Isidro doesn’t answer, not at first, then he takes a sharp breath. “Don’t tell me what I already know,” he says, and before I can say anything back, he storms from the room, leaving Jannik and I alone together.
What if a sliver of truth lies under Harun’s madness? We already know this city is a canker that infects and destroys. Vampires are dead for no other reason than that they were vampires. I don’t need a drunken Saint to tell me Jannik isn’t safe in this city. But what if there’s more to it, a very personal danger? One that we could avoid, were we to know its form.
Eline Garret is just one man. One powerful man in a city maggoty with them. I can keep Jannik from him. There is still scriv, and unicorn horn is a poor substitute. Perhaps I am simply inventing problems and dangers where there are none.
There were other names on that list, not just Eline’s.
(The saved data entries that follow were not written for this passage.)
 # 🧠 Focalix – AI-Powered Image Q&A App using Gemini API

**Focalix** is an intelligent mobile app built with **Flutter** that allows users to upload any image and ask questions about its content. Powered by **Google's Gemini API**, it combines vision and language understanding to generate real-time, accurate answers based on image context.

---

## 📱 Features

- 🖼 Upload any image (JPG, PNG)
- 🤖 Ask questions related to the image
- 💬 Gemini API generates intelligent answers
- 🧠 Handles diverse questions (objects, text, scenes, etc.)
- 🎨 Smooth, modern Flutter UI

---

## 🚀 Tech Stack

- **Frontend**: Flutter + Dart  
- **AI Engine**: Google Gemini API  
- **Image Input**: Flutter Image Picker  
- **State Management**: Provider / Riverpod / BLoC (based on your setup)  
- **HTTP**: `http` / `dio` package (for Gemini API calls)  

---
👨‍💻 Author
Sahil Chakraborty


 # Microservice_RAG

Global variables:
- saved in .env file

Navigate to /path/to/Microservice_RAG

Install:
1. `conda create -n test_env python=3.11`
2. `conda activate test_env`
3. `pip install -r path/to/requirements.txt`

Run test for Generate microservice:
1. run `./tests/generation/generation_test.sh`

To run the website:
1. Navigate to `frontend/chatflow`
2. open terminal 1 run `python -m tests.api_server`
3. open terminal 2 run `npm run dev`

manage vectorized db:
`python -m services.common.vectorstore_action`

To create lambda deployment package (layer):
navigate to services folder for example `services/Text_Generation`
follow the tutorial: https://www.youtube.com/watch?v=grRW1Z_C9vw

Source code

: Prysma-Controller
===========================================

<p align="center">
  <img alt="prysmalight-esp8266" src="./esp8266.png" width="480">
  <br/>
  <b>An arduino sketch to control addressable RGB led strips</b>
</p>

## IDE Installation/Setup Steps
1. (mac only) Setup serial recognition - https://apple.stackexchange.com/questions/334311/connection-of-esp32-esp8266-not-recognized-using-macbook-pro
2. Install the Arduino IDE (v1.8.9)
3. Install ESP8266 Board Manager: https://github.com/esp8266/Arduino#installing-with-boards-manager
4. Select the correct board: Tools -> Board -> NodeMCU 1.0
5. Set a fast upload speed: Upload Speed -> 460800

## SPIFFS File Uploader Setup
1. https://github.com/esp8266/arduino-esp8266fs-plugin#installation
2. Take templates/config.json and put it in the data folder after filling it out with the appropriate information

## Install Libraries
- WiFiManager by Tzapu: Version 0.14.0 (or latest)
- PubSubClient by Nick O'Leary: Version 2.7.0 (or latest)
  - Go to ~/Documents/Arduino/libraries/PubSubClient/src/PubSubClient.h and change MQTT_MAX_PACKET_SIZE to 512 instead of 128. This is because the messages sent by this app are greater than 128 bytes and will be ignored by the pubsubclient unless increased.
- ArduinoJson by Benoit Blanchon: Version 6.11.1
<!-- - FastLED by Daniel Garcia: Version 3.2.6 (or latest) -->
My eyes begin to smart. What am I to do – set a servant to dog Jannik’s heels and report on his every step so that I can rush in like a crow to gather him up if he’s ever caught? Jannik’s right about me sometimes. I don’t know what I want. I treat him like a wild thing on a leash.
I’m only doing it for his own good.
Your justification has always been amusing, Owen says. But now you’ve finally reached a level so pathetic even I can’t enjoy it any more.
I hate it when my dead brother is right about me.
Jannik and I go back to the carriage in silence, each of us knitted up in our own thick and gloomy thoughts. Inside the small compartment, the air is choked with thoughts of drowning. The space is too small between us, too small to hold all the things we refuse to say to each other.
Keep quiet, I say in my head, over and over. Keep quiet. I don’t even know if I’m talking to myself or my brother’s memory or just some implacable future I can’t escape – a black monster waiting for me. All I know is I am sick of being trapped. I’ve spent most of my life lying to myself, wishing for something other than what I had. Why I could never just be happy with what I was given, I don’t understand. Perhaps I was spoiled so badly I will never come right again; all my fruits will be rotten, every word that drops from my tongue a poisoned leaf.